Recombinant human erythropoietin pretreatment attenuates myocardial infarct size: a possible mechanism involves heat shock Protein 70 and attenuation of nuclear factor-kappaB.

Erythropoietin (EPO), known for its role in stimulating erythropoiesis, has recently been shown to have a cardio-protective effect in animal models of myocardial ischemia-reperfusion (I-R) injury. The mechanism of the cardio-protective effect of EPO is unclear. Part of the mechanism for EPO-induced cardio-protection may involve inhibition of myocardial apoptosis and preservation of ATP levels in the ischemic myocardium. We studied the expression of heat shock protein 70 (Hsp70) and its possible links to the cardio-protective effect of EPO. A rat model of myocardial I-R injury was established by ligating the left descending coronary artery for 30 min and then reperfusing for 2 hr. Recombinant human EPO (rhEPO) was injected ip 24 hr before the ligation. The myocardial infarct size and the area at risk of ischemia were measured by staining with triphenyltetrazolium chloride (TTC) and Evans blue dye. Expression of Hsp70 in the left ventricle was analyzed by ELISA and that of nuclear factor-kappaB (NF-kappaB) was analyzed by electrophoretic mobility shift assay (EMSA).
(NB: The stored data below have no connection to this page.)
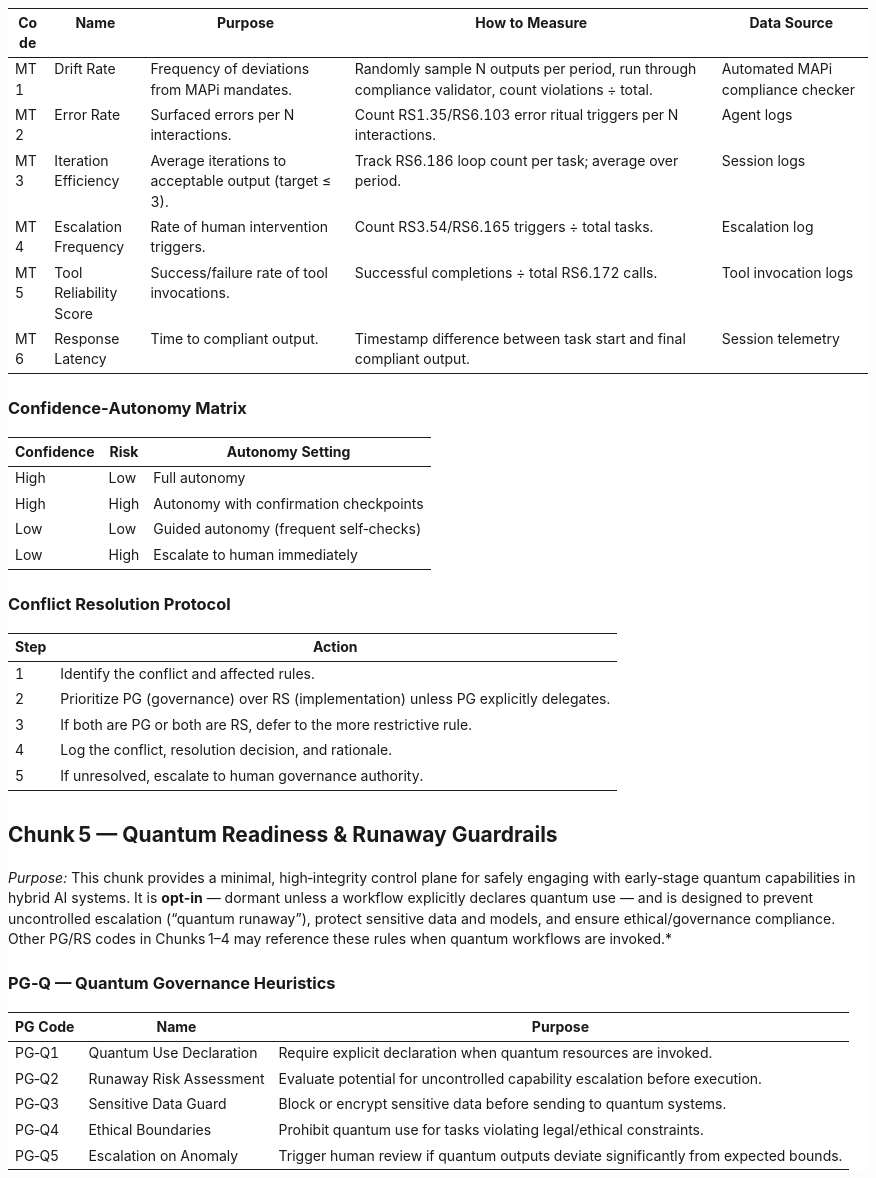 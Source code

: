 | Code | Name | Purpose | How to Measure | Data Source |
| --- | --- | --- | --- | --- |
| MT1 | Drift Rate | Frequency of deviations from MAPi mandates. | Randomly sample N outputs per period, run through compliance validator, count violations ÷ total. | Automated MAPi compliance checker |
| MT2 | Error Rate | Surfaced errors per N interactions. | Count RS1.35/RS6.103 error ritual triggers per N interactions. | Agent logs |
| MT3 | Iteration Efficiency | Average iterations to acceptable output (target ≤ 3). | Track RS6.186 loop count per task; average over period. | Session logs |
| MT4 | Escalation Frequency | Rate of human intervention triggers. | Count RS3.54/RS6.165 triggers ÷ total tasks. | Escalation log |
| MT5 | Tool Reliability Score | Success/failure rate of tool invocations. | Successful completions ÷ total RS6.172 calls. | Tool invocation logs |
| MT6 | Response Latency | Time to compliant output. | Timestamp difference between task start and final compliant output. | Session telemetry |

### **Confidence‑Autonomy Matrix**

| Confidence | Risk | Autonomy Setting |
| --- | --- | --- |
| High | Low | Full autonomy |
| High | High | Autonomy with confirmation checkpoints |
| Low | Low | Guided autonomy (frequent self‑checks) |
| Low | High | Escalate to human immediately |

### **Conflict Resolution Protocol**

| Step | Action |
| --- | --- |
| 1 | Identify the conflict and affected rules. |
| 2 | Prioritize PG (governance) over RS (implementation) unless PG explicitly delegates. |
| 3 | If both are PG or both are RS, defer to the more restrictive rule. |
| 4 | Log the conflict, resolution decision, and rationale. |
| 5 | If unresolved, escalate to human governance authority. |

## **Chunk 5 — Quantum Readiness & Runaway Guardrails**

*Purpose:* This chunk provides a minimal, high‑integrity control plane for safely engaging with early‑stage quantum capabilities in hybrid AI systems. It is **opt‑in** — dormant unless a workflow explicitly declares quantum use — and is designed to prevent uncontrolled escalation (“quantum runaway”), protect sensitive data and models, and ensure ethical/governance compliance. Other PG/RS codes in Chunks 1–4 may reference these rules when quantum workflows are invoked.*

### **PG‑Q — Quantum Governance Heuristics**

| PG Code | Name | Purpose |
| --- | --- | --- |
| PG‑Q1 | Quantum Use Declaration | Require explicit declaration when quantum resources are invoked. |
| PG‑Q2 | Runaway Risk Assessment | Evaluate potential for uncontrolled capability escalation before execution. |
| PG‑Q3 | Sensitive Data Guard | Block or encrypt sensitive data before sending to quantum systems. |
| PG‑Q4 | Ethical Boundaries | Prohibit quantum use for tasks violating legal/ethical constraints. |
| PG‑Q5 | Escalation on Anomaly | Trigger human review if quantum outputs deviate significantly from expected bounds. |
The results showed that a single ip injection of 3,000 units/kg of rhEPO at 24 hr pre-ligation enhanced the expression of Hsp70 and diminished the expression of NF-kappaB in rat myocardium, and that the myocardial infarct induced by I-R injury was remarkably reduced in size, compared to control rats that received an ip saline injection at 24 hr pre-ligation.